Supplied information Start Marker
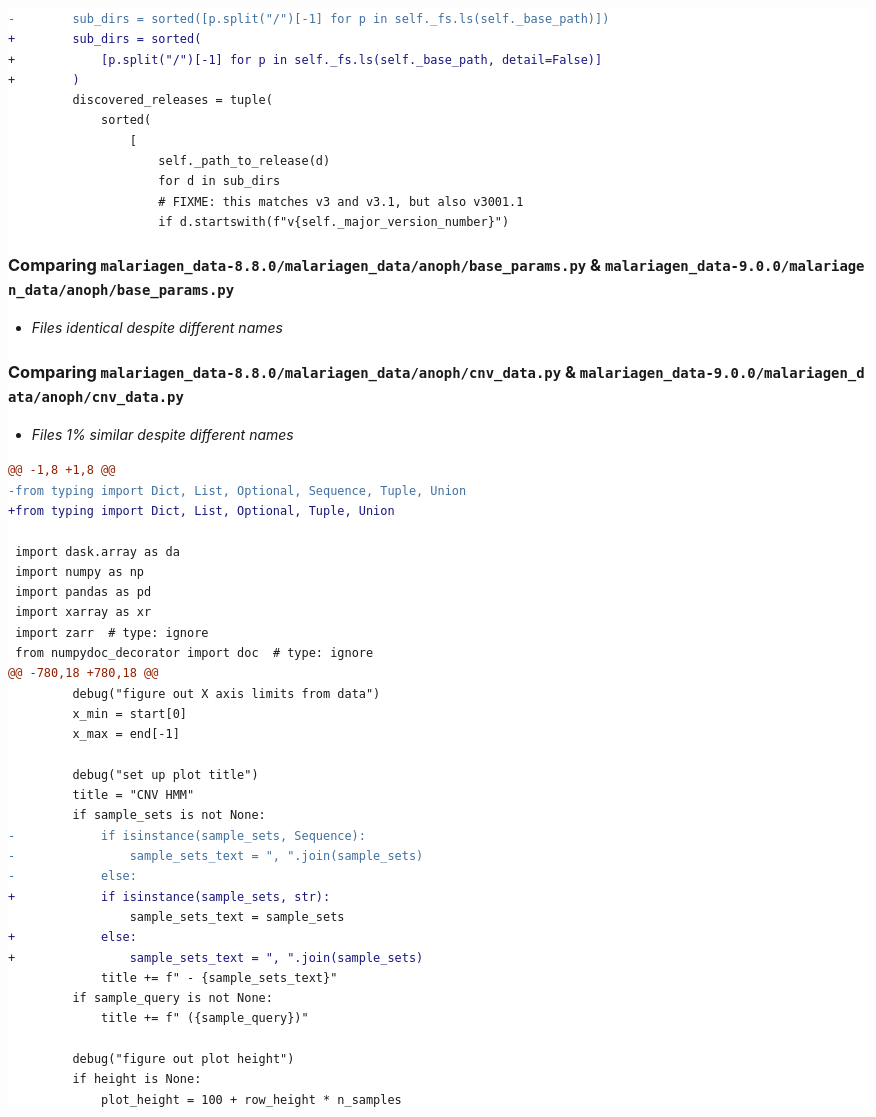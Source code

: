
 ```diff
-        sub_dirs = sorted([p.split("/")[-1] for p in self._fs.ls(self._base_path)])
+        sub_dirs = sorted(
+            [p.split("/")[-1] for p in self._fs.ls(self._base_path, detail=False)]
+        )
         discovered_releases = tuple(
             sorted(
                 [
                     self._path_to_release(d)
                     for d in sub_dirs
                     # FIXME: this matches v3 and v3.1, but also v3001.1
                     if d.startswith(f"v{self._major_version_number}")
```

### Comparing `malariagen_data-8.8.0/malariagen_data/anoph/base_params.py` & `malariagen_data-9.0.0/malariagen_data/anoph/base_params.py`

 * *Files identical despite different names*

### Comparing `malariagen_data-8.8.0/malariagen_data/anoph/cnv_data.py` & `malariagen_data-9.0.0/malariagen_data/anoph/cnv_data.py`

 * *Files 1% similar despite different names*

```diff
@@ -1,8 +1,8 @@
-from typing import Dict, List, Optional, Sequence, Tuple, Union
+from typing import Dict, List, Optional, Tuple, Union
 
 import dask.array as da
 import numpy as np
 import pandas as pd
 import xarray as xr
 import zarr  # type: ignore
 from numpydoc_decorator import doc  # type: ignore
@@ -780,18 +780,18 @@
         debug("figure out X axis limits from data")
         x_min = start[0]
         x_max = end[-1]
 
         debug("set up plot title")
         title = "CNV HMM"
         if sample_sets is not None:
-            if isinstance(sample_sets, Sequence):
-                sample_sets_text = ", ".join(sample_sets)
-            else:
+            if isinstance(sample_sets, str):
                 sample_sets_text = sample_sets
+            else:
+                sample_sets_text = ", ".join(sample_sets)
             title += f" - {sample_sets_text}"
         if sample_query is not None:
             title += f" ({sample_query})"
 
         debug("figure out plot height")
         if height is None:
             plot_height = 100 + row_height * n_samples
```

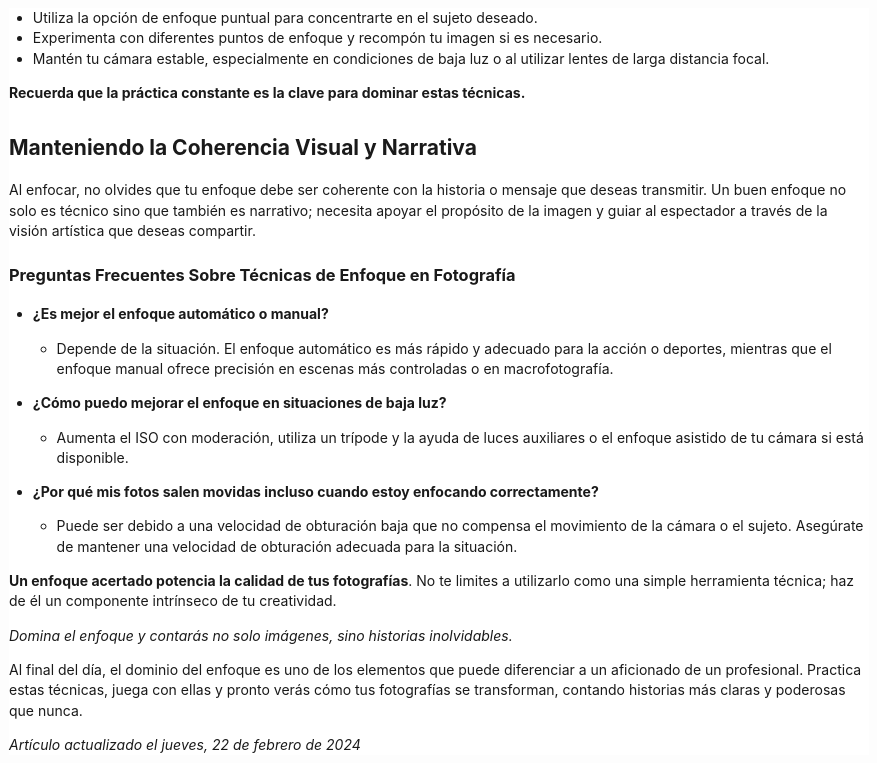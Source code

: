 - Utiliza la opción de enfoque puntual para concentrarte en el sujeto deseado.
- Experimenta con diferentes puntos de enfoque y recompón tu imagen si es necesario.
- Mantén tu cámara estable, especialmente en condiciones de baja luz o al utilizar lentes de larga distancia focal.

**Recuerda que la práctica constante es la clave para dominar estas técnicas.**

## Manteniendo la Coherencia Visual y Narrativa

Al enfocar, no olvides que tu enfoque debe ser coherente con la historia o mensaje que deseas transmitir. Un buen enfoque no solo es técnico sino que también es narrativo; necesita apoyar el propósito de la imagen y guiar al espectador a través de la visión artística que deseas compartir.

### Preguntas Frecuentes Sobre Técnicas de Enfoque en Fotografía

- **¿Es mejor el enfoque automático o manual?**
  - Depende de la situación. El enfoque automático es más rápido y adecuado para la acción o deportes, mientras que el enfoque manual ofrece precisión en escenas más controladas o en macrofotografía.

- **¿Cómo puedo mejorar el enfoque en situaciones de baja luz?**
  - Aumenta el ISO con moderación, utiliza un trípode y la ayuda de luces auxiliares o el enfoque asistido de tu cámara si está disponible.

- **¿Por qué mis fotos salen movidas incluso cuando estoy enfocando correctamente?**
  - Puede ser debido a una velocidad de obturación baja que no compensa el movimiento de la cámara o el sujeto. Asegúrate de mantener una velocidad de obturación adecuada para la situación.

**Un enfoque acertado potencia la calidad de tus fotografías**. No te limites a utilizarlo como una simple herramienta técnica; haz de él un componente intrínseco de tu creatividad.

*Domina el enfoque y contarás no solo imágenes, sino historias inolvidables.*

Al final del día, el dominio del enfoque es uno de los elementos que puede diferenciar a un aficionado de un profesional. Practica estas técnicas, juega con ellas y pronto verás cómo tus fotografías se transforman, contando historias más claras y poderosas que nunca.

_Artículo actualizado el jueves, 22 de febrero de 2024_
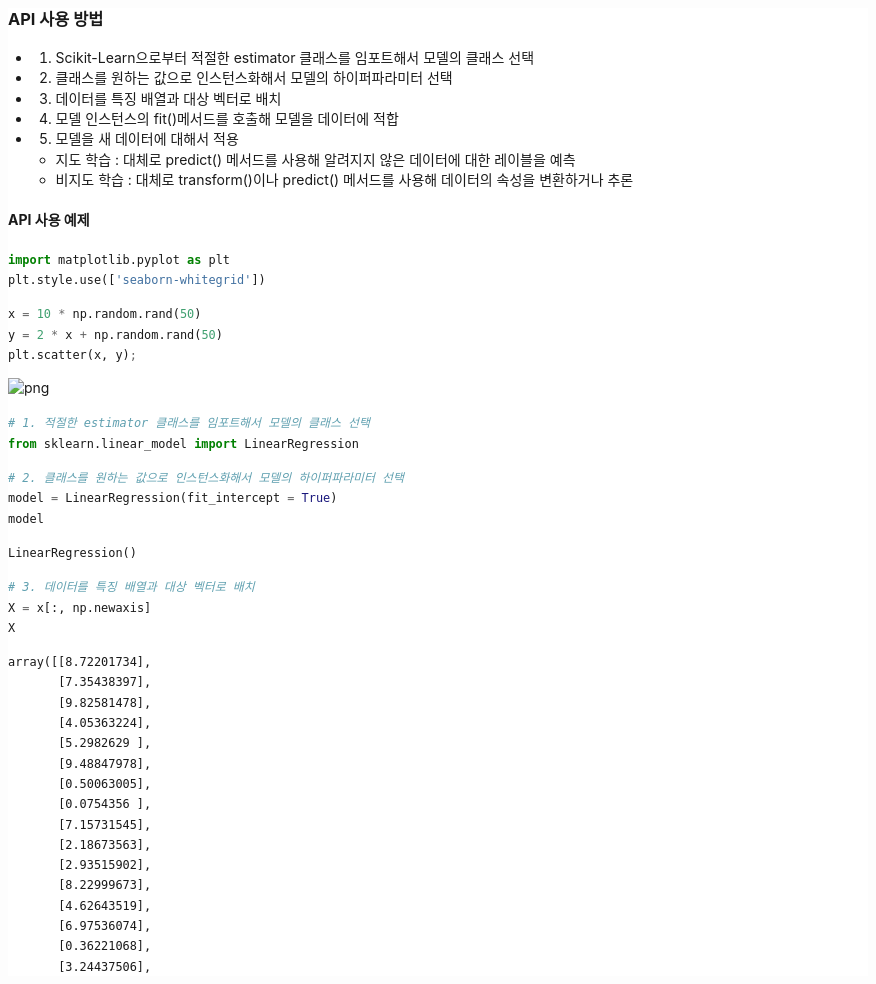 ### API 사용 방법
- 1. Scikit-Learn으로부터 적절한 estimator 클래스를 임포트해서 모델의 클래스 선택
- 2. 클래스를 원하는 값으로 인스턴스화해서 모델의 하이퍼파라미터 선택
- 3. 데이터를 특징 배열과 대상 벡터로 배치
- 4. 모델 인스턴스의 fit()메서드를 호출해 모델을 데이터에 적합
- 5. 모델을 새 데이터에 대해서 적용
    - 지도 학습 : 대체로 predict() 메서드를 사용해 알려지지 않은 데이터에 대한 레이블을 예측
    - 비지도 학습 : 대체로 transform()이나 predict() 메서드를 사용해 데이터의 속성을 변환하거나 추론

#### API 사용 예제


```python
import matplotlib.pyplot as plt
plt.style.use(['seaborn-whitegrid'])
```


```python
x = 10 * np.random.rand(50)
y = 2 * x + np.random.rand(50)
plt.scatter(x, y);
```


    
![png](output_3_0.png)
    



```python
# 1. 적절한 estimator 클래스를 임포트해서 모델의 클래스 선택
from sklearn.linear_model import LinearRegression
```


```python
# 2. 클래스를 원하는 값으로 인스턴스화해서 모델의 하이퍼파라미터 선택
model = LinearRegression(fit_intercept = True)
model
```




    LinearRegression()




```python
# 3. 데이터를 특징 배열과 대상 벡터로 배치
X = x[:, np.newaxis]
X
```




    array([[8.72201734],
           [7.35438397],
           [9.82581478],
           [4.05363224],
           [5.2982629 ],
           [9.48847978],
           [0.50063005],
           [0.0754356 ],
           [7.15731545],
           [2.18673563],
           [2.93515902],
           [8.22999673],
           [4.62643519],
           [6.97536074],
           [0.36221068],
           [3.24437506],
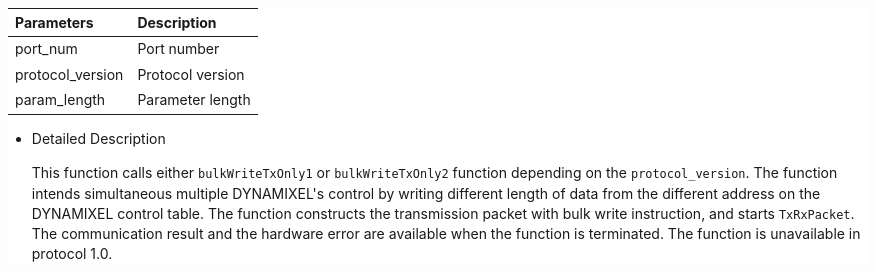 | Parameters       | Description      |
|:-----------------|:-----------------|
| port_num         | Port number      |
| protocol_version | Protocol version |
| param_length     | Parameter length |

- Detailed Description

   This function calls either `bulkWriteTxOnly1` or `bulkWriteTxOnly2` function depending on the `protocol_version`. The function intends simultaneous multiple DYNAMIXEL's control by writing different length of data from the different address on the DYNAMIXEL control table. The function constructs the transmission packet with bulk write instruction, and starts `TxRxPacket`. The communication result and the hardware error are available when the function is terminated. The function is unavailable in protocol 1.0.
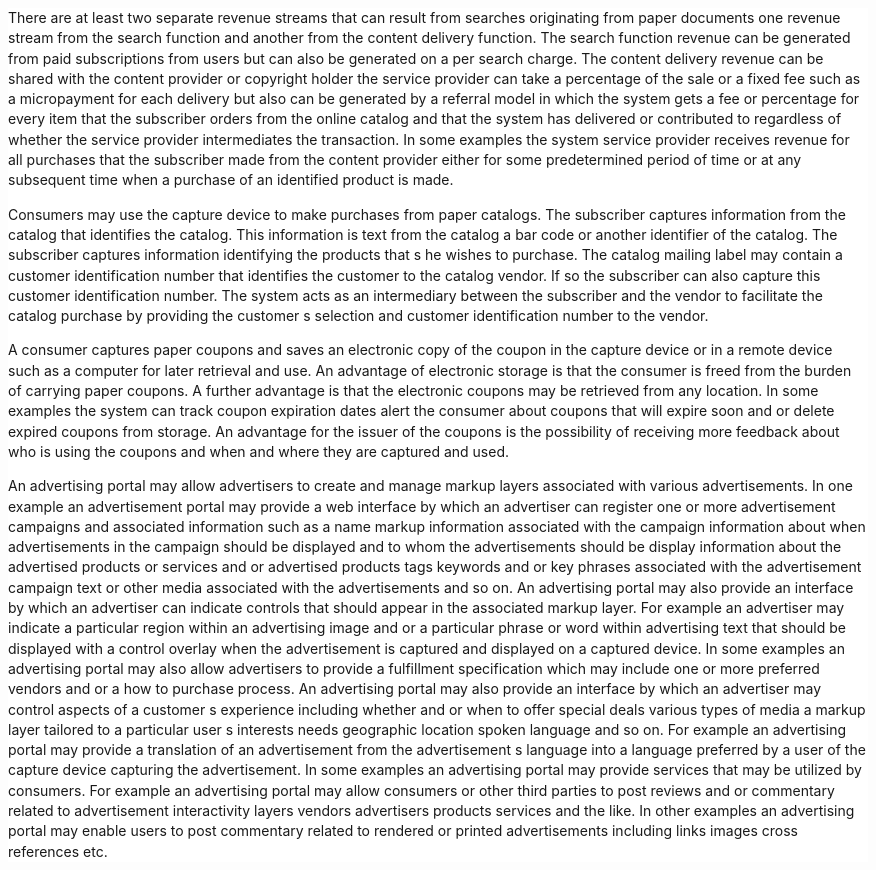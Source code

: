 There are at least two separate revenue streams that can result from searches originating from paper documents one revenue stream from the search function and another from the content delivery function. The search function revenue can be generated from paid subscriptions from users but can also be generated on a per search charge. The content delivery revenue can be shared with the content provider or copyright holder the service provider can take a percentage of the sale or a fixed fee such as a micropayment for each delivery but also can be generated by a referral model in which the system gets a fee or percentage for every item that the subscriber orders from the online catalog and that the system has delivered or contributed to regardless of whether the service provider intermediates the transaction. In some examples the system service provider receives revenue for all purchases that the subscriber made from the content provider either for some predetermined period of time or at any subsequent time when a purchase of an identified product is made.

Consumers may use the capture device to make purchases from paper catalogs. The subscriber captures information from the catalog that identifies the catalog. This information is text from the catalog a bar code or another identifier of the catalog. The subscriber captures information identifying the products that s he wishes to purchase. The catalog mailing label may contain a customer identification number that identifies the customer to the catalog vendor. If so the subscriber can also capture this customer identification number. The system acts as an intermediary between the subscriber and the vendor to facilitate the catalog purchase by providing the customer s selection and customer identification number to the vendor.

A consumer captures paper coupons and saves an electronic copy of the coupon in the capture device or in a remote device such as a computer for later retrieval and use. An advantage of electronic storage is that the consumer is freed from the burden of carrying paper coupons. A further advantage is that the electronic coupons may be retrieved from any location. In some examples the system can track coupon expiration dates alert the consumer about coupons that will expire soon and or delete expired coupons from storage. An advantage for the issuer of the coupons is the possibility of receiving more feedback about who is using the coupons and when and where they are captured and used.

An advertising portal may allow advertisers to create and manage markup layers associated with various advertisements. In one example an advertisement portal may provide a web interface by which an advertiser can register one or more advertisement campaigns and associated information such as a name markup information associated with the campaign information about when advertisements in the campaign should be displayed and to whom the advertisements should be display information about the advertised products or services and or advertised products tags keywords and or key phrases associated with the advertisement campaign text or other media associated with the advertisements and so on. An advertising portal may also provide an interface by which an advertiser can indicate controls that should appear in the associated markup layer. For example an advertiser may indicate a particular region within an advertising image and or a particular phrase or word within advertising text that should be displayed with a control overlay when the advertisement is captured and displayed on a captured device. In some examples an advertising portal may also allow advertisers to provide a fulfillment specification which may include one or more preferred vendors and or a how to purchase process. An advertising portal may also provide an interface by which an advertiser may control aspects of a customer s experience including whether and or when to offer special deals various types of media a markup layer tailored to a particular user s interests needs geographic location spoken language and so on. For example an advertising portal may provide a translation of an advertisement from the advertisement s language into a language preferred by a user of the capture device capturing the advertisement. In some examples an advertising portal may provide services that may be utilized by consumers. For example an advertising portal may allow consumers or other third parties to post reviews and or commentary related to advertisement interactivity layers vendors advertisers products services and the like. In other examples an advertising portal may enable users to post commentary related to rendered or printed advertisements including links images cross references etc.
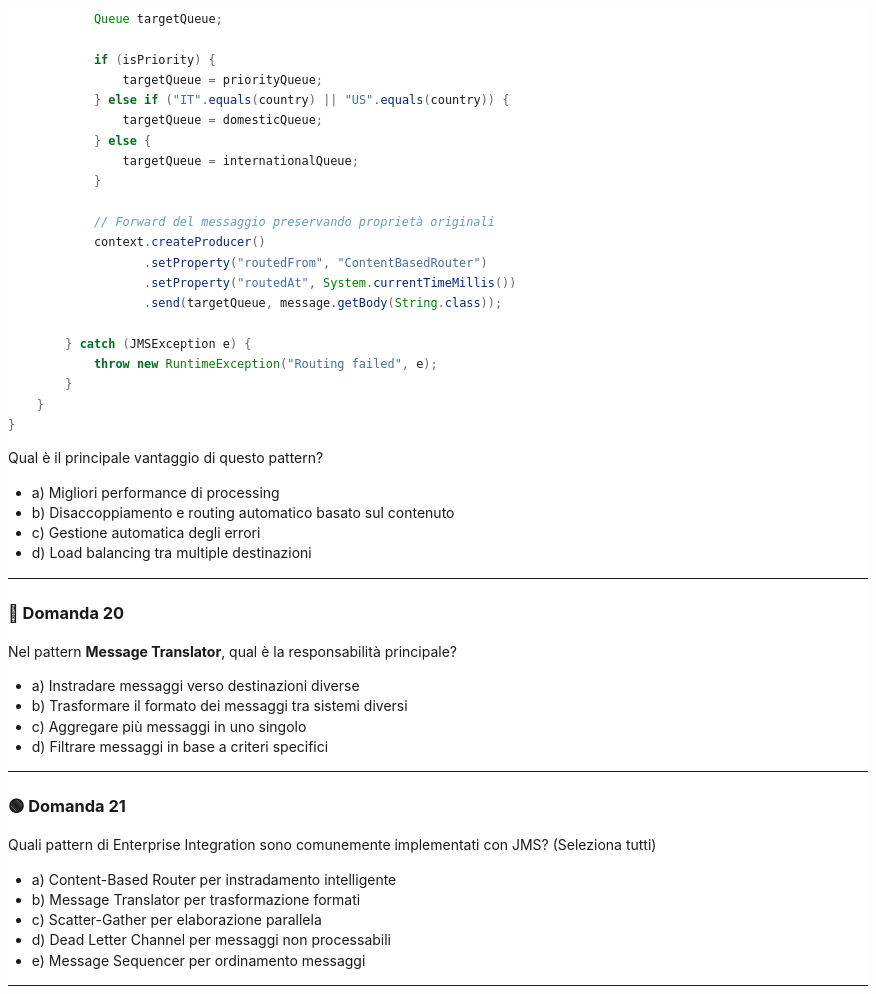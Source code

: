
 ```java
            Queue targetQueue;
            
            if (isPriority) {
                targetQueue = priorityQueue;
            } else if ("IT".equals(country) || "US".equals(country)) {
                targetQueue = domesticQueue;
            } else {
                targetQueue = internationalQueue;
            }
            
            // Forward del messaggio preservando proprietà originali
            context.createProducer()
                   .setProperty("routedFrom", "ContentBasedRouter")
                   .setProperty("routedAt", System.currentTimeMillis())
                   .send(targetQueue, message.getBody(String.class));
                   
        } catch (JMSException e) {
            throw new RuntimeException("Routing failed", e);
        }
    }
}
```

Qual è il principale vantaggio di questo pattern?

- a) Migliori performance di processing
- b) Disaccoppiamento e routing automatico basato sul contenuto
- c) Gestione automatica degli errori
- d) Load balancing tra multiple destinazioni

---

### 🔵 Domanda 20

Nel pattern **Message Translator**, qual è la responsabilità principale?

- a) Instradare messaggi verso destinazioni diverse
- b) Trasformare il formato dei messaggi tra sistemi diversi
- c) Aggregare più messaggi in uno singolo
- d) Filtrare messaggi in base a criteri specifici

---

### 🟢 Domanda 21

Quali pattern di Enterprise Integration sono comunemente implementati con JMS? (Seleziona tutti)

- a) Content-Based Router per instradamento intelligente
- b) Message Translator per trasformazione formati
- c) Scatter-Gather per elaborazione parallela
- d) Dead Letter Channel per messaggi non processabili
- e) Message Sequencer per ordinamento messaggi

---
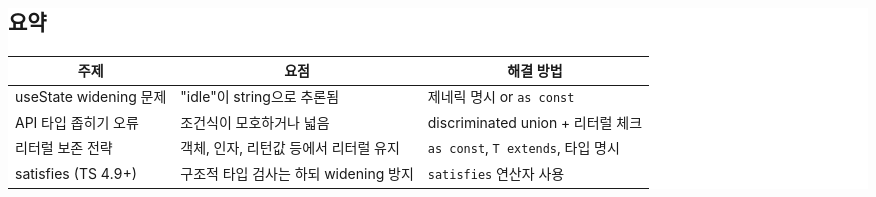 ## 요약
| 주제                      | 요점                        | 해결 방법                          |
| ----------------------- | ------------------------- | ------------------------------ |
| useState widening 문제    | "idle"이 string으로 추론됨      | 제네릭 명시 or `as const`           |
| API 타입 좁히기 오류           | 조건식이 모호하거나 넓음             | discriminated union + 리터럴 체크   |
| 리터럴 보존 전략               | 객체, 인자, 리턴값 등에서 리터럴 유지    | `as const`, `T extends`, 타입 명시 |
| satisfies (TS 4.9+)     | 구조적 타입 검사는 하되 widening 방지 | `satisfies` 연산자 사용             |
Supplied information End Marker
**Your assignment**
Note each line above that contains "클래스를" and copy it out.

**Solution below**
- 1. Scikit-Learn으로부터 적절한 estimator 클래스를 임포트해서 모델의 클래스 선택
- 2. 클래스를 원하는 값으로 인스턴스화해서 모델의 하이퍼파라미터 선택
# 1. 적절한 estimator 클래스를 임포트해서 모델의 클래스 선택
# 2. 클래스를 원하는 값으로 인스턴스화해서 모델의 하이퍼파라미터 선택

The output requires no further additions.